Men sometimes do pull off a "moving" pick-up, with just a few words like, "Hi! Do you want to go to a party?" and other similarly direct approaches. But we feel you will ruin a lot of good opportunities that way, even if you might be successful sometimes. But it is up to you, the reader, to decide. Maybe you want to try such direct approaches a few times and see how you do. At least it is very simple and easy to do. We think that the chance of success of a direct approach depends more on the appearance of the man than other approaches. If a girl is very impressed by a man's appearance, she may well go along with it. But if a man is more ordinary looking, she may not. Such a man would do better to build up his case more slowly, in the more conventional way.
Probably all of us have known some man who is an absolute natural at picking up girls. Maybe it is a combination of boyish good looks, disarming charm, quick wit and super confidence. But he can walk up to any girl and she will like him right away, almost instinctively. He can approach a girl and, with just a few words, take charge immediately - make a date with her, take her off to a party, or whatever. He has instant momentum. He is not apologetic, but rather, positive or even aggressive with his opening lines. Of course you envy him.
But don't try to copy him, unless you have the same attractive assets he has. You probably don't have, or you would be using them already.

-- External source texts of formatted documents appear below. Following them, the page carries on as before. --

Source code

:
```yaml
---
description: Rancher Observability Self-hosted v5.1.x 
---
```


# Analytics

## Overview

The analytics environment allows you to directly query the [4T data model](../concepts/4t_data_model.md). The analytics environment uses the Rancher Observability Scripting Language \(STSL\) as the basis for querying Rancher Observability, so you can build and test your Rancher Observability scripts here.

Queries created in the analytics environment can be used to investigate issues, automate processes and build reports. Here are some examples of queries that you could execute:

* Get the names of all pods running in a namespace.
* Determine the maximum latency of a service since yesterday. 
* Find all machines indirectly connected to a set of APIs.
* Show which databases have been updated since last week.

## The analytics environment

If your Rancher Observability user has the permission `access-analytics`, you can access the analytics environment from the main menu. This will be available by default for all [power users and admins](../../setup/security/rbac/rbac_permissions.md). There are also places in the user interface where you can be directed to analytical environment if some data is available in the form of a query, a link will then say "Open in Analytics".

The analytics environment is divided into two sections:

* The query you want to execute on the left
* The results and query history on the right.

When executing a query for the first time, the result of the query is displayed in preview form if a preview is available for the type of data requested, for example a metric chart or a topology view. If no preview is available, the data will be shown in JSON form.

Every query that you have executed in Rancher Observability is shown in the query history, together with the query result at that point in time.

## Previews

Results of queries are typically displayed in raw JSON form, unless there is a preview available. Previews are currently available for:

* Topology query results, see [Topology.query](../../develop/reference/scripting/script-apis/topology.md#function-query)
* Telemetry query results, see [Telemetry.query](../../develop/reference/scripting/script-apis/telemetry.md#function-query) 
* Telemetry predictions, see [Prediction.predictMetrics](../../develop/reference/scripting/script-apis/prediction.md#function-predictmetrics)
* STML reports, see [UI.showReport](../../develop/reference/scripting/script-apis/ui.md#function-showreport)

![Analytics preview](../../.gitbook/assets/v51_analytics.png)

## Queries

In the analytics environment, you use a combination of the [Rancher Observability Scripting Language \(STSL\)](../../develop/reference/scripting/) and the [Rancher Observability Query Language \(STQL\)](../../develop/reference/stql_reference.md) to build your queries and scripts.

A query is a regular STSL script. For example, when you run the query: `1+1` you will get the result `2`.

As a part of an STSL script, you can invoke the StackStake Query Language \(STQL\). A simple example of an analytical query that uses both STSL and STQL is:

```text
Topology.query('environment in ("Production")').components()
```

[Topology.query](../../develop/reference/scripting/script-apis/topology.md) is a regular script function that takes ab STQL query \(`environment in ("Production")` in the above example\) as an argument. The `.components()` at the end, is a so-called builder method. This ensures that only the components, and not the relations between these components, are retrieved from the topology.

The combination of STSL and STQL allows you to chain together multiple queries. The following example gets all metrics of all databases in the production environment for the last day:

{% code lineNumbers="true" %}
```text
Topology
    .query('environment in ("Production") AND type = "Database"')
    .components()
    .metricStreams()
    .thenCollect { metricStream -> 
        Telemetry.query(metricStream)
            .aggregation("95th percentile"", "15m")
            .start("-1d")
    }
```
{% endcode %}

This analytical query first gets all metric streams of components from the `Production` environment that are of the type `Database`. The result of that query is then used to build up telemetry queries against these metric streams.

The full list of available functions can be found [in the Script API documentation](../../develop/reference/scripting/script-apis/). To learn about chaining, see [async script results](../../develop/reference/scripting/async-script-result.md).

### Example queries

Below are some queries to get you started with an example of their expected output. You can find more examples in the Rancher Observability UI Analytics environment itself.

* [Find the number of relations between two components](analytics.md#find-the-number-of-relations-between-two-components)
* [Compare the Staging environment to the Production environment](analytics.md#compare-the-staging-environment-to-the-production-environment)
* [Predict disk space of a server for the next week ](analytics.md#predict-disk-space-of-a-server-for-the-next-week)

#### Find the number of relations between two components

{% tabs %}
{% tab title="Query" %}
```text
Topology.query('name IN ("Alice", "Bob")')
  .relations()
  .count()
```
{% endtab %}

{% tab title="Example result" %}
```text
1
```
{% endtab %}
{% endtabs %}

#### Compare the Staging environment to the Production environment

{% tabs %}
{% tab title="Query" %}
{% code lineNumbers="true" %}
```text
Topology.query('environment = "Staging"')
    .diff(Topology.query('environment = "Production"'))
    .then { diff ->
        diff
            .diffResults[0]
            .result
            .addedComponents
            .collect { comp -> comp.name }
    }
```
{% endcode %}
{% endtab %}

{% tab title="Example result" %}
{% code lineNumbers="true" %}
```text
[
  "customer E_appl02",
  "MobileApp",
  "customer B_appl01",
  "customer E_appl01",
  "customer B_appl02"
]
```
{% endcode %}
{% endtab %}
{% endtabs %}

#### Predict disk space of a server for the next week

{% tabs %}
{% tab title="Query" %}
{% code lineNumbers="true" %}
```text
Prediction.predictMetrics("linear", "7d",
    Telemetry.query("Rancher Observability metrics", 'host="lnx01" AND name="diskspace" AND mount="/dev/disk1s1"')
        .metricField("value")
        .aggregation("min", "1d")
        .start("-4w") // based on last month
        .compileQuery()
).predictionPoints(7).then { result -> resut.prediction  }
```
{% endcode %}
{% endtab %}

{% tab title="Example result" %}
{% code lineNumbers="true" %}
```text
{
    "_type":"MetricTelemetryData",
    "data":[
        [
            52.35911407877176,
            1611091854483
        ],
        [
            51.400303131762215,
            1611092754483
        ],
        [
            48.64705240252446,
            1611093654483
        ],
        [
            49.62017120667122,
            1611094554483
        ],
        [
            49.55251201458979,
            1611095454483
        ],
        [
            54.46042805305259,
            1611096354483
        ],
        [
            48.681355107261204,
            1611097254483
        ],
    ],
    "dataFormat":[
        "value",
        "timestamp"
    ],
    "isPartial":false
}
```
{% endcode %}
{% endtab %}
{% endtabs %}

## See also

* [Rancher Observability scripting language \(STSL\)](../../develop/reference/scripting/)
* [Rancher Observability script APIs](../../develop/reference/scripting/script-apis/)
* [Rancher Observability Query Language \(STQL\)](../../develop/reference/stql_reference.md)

People like that usually have been successful socially for a long time; that is why they seem so natural. Probably as a child they learned they had good looks and started learning how to use them to get the things they wanted. They were developing their charm. For you to try and learn to compete with that type of "class" would be like a middle-aged man saying, "I'm going to learn to play tennis, and beat John McEnroe." Hyping up your confidence is one thing, but overreaching and falling flat on your face only destroys confidence. Be realistic. Don't waste your time trying to be someone you can't be. Settle for a little slower (and surer) approach. Develop a style that can work for you first. You may be able to improve your methods later.